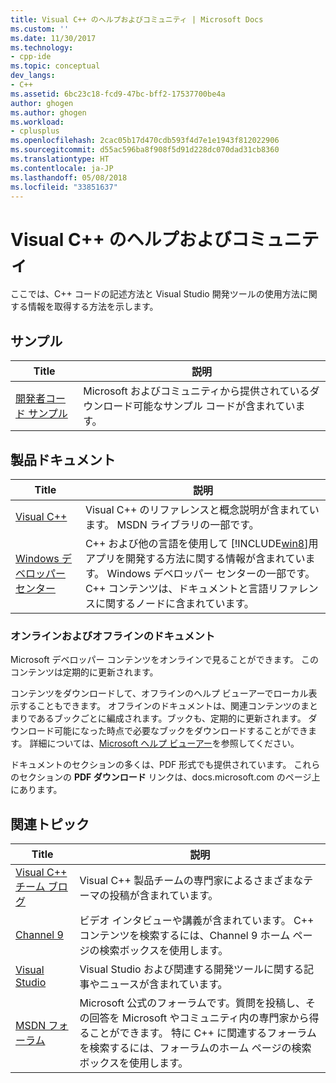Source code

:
 ```yaml
---
title: Visual C++ のヘルプおよびコミュニティ | Microsoft Docs
ms.custom: ''
ms.date: 11/30/2017
ms.technology:
- cpp-ide
ms.topic: conceptual
dev_langs:
- C++
ms.assetid: 6bc23c18-fcd9-47bc-bff2-17537700be4a
author: ghogen
ms.author: ghogen
ms.workload:
- cplusplus
ms.openlocfilehash: 2cac05b17d470cdb593f4d7e1e1943f812022906
ms.sourcegitcommit: d55ac596ba8f908f5d91d228dc070dad31cb8360
ms.translationtype: HT
ms.contentlocale: ja-JP
ms.lasthandoff: 05/08/2018
ms.locfileid: "33851637"
---
```

# <a name="visual-c-help-and-community"></a>Visual C++ のヘルプおよびコミュニティ

ここでは、C++ コードの記述方法と Visual Studio 開発ツールの使用方法に関する情報を取得する方法を示します。

## <a name="samples"></a>サンプル

|Title|説明|
|-----------|-----------------|
|[開発者コード サンプル](http://go.microsoft.com/fwlink/p/?LinkId=256533)|Microsoft およびコミュニティから提供されているダウンロード可能なサンプル コードが含まれています。|

## <a name="product-documentation"></a>製品ドキュメント

|Title|説明|
|-----------|-----------------|
|[Visual C++](visual-cpp-in-visual-studio.md)|Visual C++ のリファレンスと概念説明が含まれています。 MSDN ライブラリの一部です。|
|[Windows デベロッパー センター](http://go.microsoft.com/fwlink/p/?LinkId=256534)|C++ および他の言語を使用して [!INCLUDE[win8](build/reference/includes/win8_md.md)]用アプリを開発する方法に関する情報が含まれています。 Windows デベロッパー センターの一部です。C++ コンテンツは、ドキュメントと言語リファレンスに関するノードに含まれています。|

### <a name="online-and-offline-documentation"></a>オンラインおよびオフラインのドキュメント

Microsoft デベロッパー コンテンツをオンラインで見ることができます。 このコンテンツは定期的に更新されます。

コンテンツをダウンロードして、オフラインのヘルプ ビューアーでローカル表示することもできます。 オフラインのドキュメントは、関連コンテンツのまとまりであるブックごとに編成されます。ブックも、定期的に更新されます。 ダウンロード可能になった時点で必要なブックをダウンロードすることができます。 詳細については、[Microsoft ヘルプ ビューアー](/visualstudio/ide/microsoft-help-viewer)を参照してください。

ドキュメントのセクションの多くは、PDF 形式でも提供されています。 これらのセクションの **PDF ダウンロード** リンクは、docs.microsoft.com のページ上にあります。

## <a name="related-articles"></a>関連トピック

|Title|説明|
|-----------|-----------------|
|[Visual C++ チーム ブログ](http://go.microsoft.com/fwlink/p/?LinkId=256537)|Visual C++ 製品チームの専門家によるさまざまなテーマの投稿が含まれています。|
|[Channel 9](http://go.microsoft.com/fwlink/p/?LinkId=251694)|ビデオ インタビューや講義が含まれています。 C++ コンテンツを検索するには、Channel 9 ホーム ページの検索ボックスを使用します。|
|[Visual Studio](http://go.microsoft.com/fwlink/p/?LinkId=256535)|Visual Studio および関連する開発ツールに関する記事やニュースが含まれています。|
|[MSDN フォーラム](http://go.microsoft.com/fwlink/p/?LinkId=256538)|Microsoft 公式のフォーラムです。質問を投稿し、その回答を Microsoft やコミュニティ内の専門家から得ることができます。 特に C++ に関連するフォーラムを検索するには、フォーラムのホーム ページの検索ボックスを使用します。|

§ §

▶ _Task requirements_
From the first line above to the line containing "Microsoft デベロッパー コンテンツをオンラインで見ることができます。", repeat each line exactly. Pictures stay out.

▶ _Exercise answer_
Source code

:
 ```yaml
---
title: Visual C++ のヘルプおよびコミュニティ | Microsoft Docs
ms.custom: ''
ms.date: 11/30/2017
ms.technology:
- cpp-ide
ms.topic: conceptual
dev_langs:
- C++
ms.assetid: 6bc23c18-fcd9-47bc-bff2-17537700be4a
author: ghogen
ms.author: ghogen
ms.workload:
- cplusplus
ms.openlocfilehash: 2cac05b17d470cdb593f4d7e1e1943f812022906
ms.sourcegitcommit: d55ac596ba8f908f5d91d228dc070dad31cb8360
ms.translationtype: HT
ms.contentlocale: ja-JP
ms.lasthandoff: 05/08/2018
ms.locfileid: "33851637"
---
```

# <a name="visual-c-help-and-community"></a>Visual C++ のヘルプおよびコミュニティ

ここでは、C++ コードの記述方法と Visual Studio 開発ツールの使用方法に関する情報を取得する方法を示します。

## <a name="samples"></a>サンプル

|Title|説明|
|-----------|-----------------|
|[開発者コード サンプル](http://go.microsoft.com/fwlink/p/?LinkId=256533)|Microsoft およびコミュニティから提供されているダウンロード可能なサンプル コードが含まれています。|

## <a name="product-documentation"></a>製品ドキュメント

|Title|説明|
|-----------|-----------------|
|[Visual C++](visual-cpp-in-visual-studio.md)|Visual C++ のリファレンスと概念説明が含まれています。 MSDN ライブラリの一部です。|
|[Windows デベロッパー センター](http://go.microsoft.com/fwlink/p/?LinkId=256534)|C++ および他の言語を使用して [!INCLUDE[win8](build/reference/includes/win8_md.md)]用アプリを開発する方法に関する情報が含まれています。 Windows デベロッパー センターの一部です。C++ コンテンツは、ドキュメントと言語リファレンスに関するノードに含まれています。|

### <a name="online-and-offline-documentation"></a>オンラインおよびオフラインのドキュメント

Microsoft デベロッパー コンテンツをオンラインで見ることができます。 このコンテンツは定期的に更新されます。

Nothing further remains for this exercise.